I've written the rex command to pull the emails. But actually as per my REX command it will pull only the email having one dot, i need its to pull the email with more than one dot also before the domain names. Here is my rex cmd. Help me on this. Can we add OR condition here? Is it would work in REX?
It appears that you are unaware of google's implementation of infinite email aliases. For gmail (and possibly other email systems), the username cannot contain periods or plus-signs when you create your gmail ID. The reason for this rule is because those characters are how email aliases are allowed. Gmail strips out all periods and anything after a plus sign. See this blog for details:
So for gmail, you need to normalize usernames the same way, like this:
... | rex field=email "^(?<username>[^@]*)@(?<domain>.*)$" | username = if(domain="gmail.com", replace(replace(username, "\.", ""), "+.*", "") , username)

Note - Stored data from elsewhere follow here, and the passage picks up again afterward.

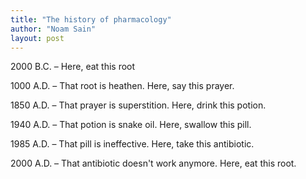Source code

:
 ```yaml
---
title: "The history of pharmacology"
author: "Noam Sain"
layout: post
---
```


2000 B.C. – Here, eat this root

1000 A.D. – That root is heathen. Here, say this prayer.

1850 A.D. – That prayer is superstition. Here, drink this potion.

1940 A.D. – That potion is snake oil. Here, swallow this pill.

1985 A.D. – That pill is ineffective. Here, take this antibiotic.

2000 A.D. – That antibiotic doesn't work anymore. Here, eat this root.
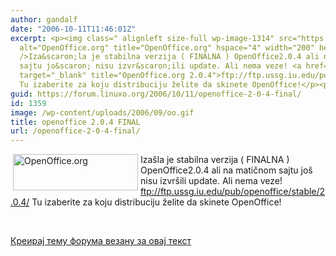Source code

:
 ```yaml
---
author: gandalf
date: "2006-10-11T11:46:01Z"
excerpt: <p><img class=" alignleft size-full wp-image-1314" src="https://linuxo.org/wp-content/uploads/2006/09/oo.gif"
  alt="OpenOffice.org" title="OpenOffice.org" hspace="4" width="200" height="58" align="left"
  />Iza&scaron;la je stabilna verzija ( FINALNA ) OpenOffice2.0.4 ali na matičnom
  sajtu jo&scaron; nisu izvr&scaron;ili update. Ali nema veze! <a href="ftp://ftp.ussg.iu.edu/pub/openoffice/stable/2.0.4/"
  target="_blank" title="OpenOffice.org 2.0.4">ftp://ftp.ussg.iu.edu/pub/openoffice/stable/2.0.4/</a>
  Tu izaberite za koju distribuciju želite da skinete OpenOffice!</p><p>&nbsp;</p>
guid: https://forum.linuxo.org/2006/10/11/openoffice-2-0-4-final/
id: 1359
image: /wp-content/uploads/2006/09/oo.gif
title: openoffice 2.0.4 FINAL
url: /openoffice-2-0-4-final/
---
```

<img class=" alignleft size-full wp-image-1314" src="https://linuxo.org/wp-content/uploads/2006/09/oo.gif" alt="OpenOffice.org" title="OpenOffice.org" hspace="4" width="200" height="58" align="left" />Iza&scaron;la je stabilna verzija ( FINALNA ) OpenOffice2.0.4 ali na matičnom sajtu jo&scaron; nisu izvr&scaron;ili update. Ali nema veze! <a href="ftp://ftp.ussg.iu.edu/pub/openoffice/stable/2.0.4/" target="_blank" title="OpenOffice.org 2.0.4">ftp://ftp.ussg.iu.edu/pub/openoffice/stable/2.0.4/</a> Tu izaberite za koju distribuciju želite da skinete OpenOffice!

&nbsp;

<!--break-->

[Креирај тему форума везану за овај текст](https://linuxo.org/nova-tema-na-forumu/?se_pid=1359)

This one is okay, but i don't need it as i've written the rex command to pull the emails. But actually as per my REX command it will pull only the email having one dot, i need its to pull the email with more than one dot also before the domain names. Here is my rex cmd. Help me on this. Can we add OR condition here? Is it would work in REX?
What about the following snippet?
<your_search> | rex field=<email_field> "^(?P<email_user>.*)@(?P<email_domain>.*)$" | rex field=email_user mode=sed "s/\.//g" | rex field=email_user mode=sed "s/\+.*$//g" | eval sanitized_email=email_user . "@" . email_domain | table <email_field>, sanitized_email
Should compute a sanitized version of the email address in a new field named
Thanks! Its Cool but its fetching the sanitized email from the dot trend emails.

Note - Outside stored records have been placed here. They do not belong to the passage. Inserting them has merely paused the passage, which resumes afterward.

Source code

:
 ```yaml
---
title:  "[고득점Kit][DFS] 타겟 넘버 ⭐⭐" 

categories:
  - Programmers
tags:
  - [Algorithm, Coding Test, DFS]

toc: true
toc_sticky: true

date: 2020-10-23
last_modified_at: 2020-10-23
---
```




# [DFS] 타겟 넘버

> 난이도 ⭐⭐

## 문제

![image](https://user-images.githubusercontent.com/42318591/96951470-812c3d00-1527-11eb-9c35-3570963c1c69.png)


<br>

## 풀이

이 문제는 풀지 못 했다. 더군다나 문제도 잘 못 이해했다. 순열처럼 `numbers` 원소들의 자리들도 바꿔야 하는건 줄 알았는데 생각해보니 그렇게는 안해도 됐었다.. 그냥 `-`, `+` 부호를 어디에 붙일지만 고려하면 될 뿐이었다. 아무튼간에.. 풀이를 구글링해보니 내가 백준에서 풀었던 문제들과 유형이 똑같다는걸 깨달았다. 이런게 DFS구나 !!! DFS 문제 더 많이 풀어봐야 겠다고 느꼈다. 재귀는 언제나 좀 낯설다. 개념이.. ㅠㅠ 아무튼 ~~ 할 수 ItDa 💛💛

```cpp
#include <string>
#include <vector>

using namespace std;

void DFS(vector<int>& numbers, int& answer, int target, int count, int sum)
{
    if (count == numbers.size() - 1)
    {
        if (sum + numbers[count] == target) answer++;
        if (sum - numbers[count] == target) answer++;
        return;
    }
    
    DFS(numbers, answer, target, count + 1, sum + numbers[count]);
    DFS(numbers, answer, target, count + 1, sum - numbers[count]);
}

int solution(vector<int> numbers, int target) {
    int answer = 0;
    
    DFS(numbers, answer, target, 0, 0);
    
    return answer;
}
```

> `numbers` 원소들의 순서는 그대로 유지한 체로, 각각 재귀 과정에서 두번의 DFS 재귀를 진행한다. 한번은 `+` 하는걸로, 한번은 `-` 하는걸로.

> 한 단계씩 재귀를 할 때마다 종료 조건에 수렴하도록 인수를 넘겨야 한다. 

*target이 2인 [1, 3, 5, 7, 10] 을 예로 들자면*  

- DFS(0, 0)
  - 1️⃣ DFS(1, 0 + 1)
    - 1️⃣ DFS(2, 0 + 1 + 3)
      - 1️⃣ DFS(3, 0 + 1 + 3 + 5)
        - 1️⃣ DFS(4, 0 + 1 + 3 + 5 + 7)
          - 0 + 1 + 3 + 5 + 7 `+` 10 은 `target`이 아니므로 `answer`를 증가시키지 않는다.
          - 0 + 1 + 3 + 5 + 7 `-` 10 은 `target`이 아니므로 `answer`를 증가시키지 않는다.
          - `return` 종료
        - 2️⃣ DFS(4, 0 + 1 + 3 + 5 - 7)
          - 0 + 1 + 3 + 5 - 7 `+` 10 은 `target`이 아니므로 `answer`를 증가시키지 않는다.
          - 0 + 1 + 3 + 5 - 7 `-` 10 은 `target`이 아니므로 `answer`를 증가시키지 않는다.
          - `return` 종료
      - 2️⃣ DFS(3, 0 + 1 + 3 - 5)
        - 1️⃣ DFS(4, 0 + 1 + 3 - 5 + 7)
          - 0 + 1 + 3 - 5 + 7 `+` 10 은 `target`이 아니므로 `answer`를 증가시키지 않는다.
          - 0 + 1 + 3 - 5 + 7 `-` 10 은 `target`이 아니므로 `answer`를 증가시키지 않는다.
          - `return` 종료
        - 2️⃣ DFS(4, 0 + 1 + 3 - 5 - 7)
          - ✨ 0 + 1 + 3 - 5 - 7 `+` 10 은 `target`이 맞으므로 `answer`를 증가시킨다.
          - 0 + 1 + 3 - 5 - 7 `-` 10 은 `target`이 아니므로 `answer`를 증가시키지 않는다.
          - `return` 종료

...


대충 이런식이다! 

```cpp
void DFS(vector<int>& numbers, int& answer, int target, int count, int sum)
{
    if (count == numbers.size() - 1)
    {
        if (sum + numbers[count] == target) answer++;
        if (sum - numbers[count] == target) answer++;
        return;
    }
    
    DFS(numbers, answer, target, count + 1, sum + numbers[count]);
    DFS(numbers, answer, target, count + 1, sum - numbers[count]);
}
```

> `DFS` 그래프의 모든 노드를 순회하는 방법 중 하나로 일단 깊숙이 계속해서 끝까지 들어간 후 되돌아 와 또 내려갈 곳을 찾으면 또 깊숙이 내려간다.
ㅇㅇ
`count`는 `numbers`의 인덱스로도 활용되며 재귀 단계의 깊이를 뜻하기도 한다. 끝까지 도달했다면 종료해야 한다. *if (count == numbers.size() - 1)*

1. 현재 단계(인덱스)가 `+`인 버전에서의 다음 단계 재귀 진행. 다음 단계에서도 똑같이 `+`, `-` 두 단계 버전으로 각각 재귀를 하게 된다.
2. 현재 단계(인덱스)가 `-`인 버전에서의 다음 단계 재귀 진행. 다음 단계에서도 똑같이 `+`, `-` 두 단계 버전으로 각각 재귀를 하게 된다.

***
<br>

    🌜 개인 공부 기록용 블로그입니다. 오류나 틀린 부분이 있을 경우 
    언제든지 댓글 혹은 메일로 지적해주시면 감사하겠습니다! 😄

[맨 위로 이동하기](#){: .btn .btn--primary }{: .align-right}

Actual Email with Dot trends
h.au.517@gmail[.]com h.au5.17@gmail[.]com h.au51.7@gmail[.]com ha.u.517@gmail[.]com ha.u51.7@gmail[.]com ha.u517@gmail[.]com ha.u5.17@gmail[.]com
Actually i need the dot trend alone not the sanitized one.

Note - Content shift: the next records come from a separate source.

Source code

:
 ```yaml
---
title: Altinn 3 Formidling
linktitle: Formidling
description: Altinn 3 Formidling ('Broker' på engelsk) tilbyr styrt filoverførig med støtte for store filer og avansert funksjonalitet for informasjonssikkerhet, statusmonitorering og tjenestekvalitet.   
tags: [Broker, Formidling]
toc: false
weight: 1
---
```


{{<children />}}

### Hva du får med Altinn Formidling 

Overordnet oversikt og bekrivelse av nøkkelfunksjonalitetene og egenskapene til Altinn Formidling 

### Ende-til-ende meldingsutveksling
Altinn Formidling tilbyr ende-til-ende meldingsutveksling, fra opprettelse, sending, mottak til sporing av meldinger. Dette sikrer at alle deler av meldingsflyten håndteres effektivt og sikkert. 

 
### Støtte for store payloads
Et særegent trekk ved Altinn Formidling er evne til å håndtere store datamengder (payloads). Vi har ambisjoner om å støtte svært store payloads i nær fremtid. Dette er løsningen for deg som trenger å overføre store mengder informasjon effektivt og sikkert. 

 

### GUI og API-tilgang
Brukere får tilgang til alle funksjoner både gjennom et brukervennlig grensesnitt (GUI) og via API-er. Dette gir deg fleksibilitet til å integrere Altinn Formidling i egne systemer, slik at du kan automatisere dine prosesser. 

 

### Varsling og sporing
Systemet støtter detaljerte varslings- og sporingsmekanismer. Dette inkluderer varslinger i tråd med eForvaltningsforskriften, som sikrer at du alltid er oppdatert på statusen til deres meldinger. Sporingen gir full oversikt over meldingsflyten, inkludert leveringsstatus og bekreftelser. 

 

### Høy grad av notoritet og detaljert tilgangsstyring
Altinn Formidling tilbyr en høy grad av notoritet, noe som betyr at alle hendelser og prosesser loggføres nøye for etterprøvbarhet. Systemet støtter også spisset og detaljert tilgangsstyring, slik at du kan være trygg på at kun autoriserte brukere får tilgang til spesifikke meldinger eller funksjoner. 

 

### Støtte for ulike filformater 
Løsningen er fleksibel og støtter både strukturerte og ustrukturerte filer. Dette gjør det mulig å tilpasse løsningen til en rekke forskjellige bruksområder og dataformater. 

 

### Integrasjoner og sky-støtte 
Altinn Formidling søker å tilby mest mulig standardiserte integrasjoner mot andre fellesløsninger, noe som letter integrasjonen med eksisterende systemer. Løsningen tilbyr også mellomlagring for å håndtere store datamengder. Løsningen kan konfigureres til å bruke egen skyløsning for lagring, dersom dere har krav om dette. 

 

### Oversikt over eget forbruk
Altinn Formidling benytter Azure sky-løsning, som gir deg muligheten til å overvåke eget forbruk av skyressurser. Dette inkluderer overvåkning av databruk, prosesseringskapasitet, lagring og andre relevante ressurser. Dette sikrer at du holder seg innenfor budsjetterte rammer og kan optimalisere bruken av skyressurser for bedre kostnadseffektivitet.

Anyway thanks for this one!
First of all those gmail addresses you posted? They are all the same mailbox (see https://support.google.com/mail/answer/10313?hl=en).
You could split the email up as follows (including the domain as sundareshr pointed out)
| rex field=emailfield (?<namePartA>.*?)\.(?<namePartB>.*?)@(?<domain>.*)
You then will have three new field - namePartA (before the dot), namePartB and domain. You can arrange these as you wish to capture the patterns. (eg | stats values(namePartB) by Name PartA) but I'm not sure how helpful that is going to be.
Instead I would have a play with the cluster command (http://docs.splunk.com/Documentation/Splunk/6.3.2/SearchReference/Cluster ). Try something like
... | cluster field=emailfield showcount=t | table cluster_count emailfield _raw | sort -cluster_count
You may have to play around with the value of the cluster threshold (read the docs!) The beauty of this is you won't have to worry about regex issues and you can easily see the most common matches.
Finally, I think you have a bigger problem if you're trying to validate your customer accounts with Splunk . I am sure there are lots of good shopping cart security libraries out there - I would tell your developers to fix their application first!
One option would be to extract the email "name", remove the 'dot' and dedupe or dc(name). Something like this
.... | rex field=emailfield "(?<name>[.*]+)@" | eval name=replace(name, "\.", "") | stats dc(name)
Let me explain you the dot trend pattern.
For example if you see the offer in a retail store(website) - for new registration you will get like some discount coupons. So here the users are creating new accounts with multiple email IDs. Those IDs are have to be unique right so they're using dots in between their email IDs to create multiple using scripts or something.
Like this they are creating IDs and getting the discount coupons to purchase.
Please let me know if you need more info.
Yes I agree. Please clarify, showing examples where possible. The phrase "Email IDs with dot trend patterns" doesn't really show anything if I google it. (Well, it does now. It shows this splunk answer. You have now learnt a valuable lesson about SEO)
Nothing like that, i'm looking for the dot trend patterns. not only gmail all the email ID which are having dot trend. Since i can get the email this is not an issue, but email with dot trend. Many users are creating the ID with script using the dot trend, so need to monitor that alone is very difficult. If anything there to do that so it could be very useful.